Het is taai, snijdbaar, kan tot platen gewalst, tot buizen geperst en tot draad, mits niet te dun, getrokken worden. Aanwezigheid van vreemde metalen maakt het lood harder, evenals zwavel en zuurstof. De kleur is blauwachtig grauw. De versche metaaloppervlakte verliest door oxydatie aan de lucht spoedig haar glans, doch de oxydhuid behoedt het onderliggende metaal voor verder inwerken, waardoor het lood van de niet-edele metalen mede tot de meest resistente behoort en voor looden apparaten voor chemische doeleinden, bijv. de looden kamers bij de zwavelzuurfabricage, en tot afdekking van gebouwen of gedeelten daarvan veel wordt gebruikt. Van de sterke zuren tast zoutzuur weinig, salpeterzuur gemakkelijk, zwavelzuur alleen in geconcentreerden toestand het l. aan. Organische zuren werken vooral bij luchttoevoer gemakkelijk in; op de inwerking van luchthoudend azijnzuur berust een van de methodes voor de fabricage van loodwit. De inwerking van lucht en koolzuurhoudend water is oorzaak, dat uit looden waterleidingbuizen het lood kan worden opgenomen. Ook alkaliën lossen lood op.

In al deze gevallen zijn kleine bijmengsels in staat grooten invloed in positieven zoowel als in negatieven zin uit te oefenen. Lood vormt tweewaardige anionen, doch ook enkele driewaardige verbindingen; ook zijn eenige vierwaardige verbindingen bekend. Daarnaast kent men ook vierwaardige anionen, die aanleiding geven tot de vorming van plumbaten. De tweewaardige loodionen zijn kleurloos. Zij vormen met anorganische zuurionen meest weinig oplosbare verbindingen. Vooral mogen hiervan gememoreerd worden het loodchloride, -jodide, -sulfide, -nitraat, -acetaat, -sulfaat, -nitriet, -carbonaat en -chromaat. Van de plumbaten is menie het oudst bekende, terwijl ook het calcium plumbaat toepassing vindt. Van de verbindingen is verder het loodoxyde en loodperoxyde van belang.

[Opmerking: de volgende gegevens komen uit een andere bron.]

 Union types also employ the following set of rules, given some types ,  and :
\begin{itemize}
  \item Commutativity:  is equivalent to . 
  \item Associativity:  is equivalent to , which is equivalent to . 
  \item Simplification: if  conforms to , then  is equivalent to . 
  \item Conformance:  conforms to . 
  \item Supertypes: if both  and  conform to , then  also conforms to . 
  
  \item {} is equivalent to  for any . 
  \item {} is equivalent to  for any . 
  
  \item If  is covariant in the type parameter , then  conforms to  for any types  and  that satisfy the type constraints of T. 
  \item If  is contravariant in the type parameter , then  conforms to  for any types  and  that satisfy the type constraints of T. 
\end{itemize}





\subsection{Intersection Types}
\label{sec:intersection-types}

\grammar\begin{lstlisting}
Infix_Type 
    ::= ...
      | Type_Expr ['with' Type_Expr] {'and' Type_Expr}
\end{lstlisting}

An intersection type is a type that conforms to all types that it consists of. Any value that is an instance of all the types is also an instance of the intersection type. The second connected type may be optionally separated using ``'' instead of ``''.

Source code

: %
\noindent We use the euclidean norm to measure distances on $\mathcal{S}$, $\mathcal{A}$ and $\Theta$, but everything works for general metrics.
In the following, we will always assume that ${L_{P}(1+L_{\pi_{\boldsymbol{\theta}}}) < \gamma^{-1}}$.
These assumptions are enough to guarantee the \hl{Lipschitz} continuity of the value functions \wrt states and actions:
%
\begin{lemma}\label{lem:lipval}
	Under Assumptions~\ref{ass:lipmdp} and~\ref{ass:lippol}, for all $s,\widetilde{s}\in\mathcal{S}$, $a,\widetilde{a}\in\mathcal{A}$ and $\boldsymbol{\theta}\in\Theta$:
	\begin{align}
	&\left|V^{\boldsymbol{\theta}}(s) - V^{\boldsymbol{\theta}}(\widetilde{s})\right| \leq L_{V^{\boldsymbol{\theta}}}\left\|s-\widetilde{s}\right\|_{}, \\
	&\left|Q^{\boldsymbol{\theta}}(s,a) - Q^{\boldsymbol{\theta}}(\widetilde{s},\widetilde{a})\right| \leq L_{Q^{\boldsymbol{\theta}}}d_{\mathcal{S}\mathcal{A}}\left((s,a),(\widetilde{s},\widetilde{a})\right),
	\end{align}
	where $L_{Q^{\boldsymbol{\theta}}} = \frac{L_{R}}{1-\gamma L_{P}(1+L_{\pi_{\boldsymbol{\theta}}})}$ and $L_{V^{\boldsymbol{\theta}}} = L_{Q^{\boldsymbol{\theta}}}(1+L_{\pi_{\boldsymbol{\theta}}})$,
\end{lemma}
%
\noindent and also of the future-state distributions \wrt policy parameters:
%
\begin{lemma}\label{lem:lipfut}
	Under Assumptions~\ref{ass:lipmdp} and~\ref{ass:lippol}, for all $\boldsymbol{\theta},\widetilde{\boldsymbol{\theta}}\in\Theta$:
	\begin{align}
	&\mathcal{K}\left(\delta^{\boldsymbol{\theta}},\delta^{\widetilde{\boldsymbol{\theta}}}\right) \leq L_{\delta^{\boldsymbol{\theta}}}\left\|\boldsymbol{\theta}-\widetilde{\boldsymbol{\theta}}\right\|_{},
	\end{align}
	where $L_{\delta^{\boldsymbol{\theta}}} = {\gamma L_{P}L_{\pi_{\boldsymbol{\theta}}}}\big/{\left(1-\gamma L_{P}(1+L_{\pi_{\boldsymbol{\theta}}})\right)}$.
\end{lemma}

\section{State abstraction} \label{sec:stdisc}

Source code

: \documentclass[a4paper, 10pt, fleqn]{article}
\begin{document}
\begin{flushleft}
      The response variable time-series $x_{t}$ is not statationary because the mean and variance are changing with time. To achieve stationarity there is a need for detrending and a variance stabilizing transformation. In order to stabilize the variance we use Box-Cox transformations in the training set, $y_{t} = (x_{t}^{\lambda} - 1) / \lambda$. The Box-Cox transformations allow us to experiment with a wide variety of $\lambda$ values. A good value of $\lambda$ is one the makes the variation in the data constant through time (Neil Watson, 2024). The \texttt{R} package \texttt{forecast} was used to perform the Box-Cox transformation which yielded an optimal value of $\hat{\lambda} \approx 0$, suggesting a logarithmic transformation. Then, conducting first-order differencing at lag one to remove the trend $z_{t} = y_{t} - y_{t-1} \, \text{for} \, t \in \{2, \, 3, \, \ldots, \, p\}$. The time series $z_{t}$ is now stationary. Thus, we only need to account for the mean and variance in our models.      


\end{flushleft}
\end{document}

Het metaal zelf vindt wegens zijn moeilijke aantastbaarheid technische toepassing in den vorm van platen in de chemische industrie en in de bouwtechniek, gas- en waterleidingbuizen, wegens zijn hoog s.g. in kogels en gewichten, om zijn gemakkelijke smeltbaarheid en weekheid voor het vastgieten van metalen voorwerpen in steen, e.d. Verder in een groot aantal loodlegeeringen en als uitgangsproduct van een aantal chem. verbindingen. — Statistiek. De wereldproductie steeg van 0,85 mill. ton in 1900 tot 1,14 mill. ton in 1913. In dat laatste jaar produceerden de Ver. St. 0,4, de rest van N.-Amerika (Mexico, Canada,) 0,08, Spanje 0,203, Duitschland 0,181, België 0,05, Engeland, Frankrijk, O.-Hongarije, Italië en Griekenland elk 0,02 tot 0,03, Australië 0,116 mill. ton. De grootste verbruikers zijn de Ver. St. met 0,4, Duitschland met 0,223, Engeland met 0,191 en Frankrijk met 0,107 mill. ton. De gemiddelde jaarprijs van l. in New-York was van 1900 tot 1913 vrij constant ± ƒ 0,23 per K.G., daalde echter in 1914 tot iets beneden ƒ 0.20, waardoor verschillende mijnen en smelterijen gedwongen werden het werk te staken. De prijs in Londen vertoonde grootere schommelingen en was ± ƒ 0,14 per K.G., in de jaren 1902, 03 en 04, en ± ƒ 0,22 in de jaren 1913, 14.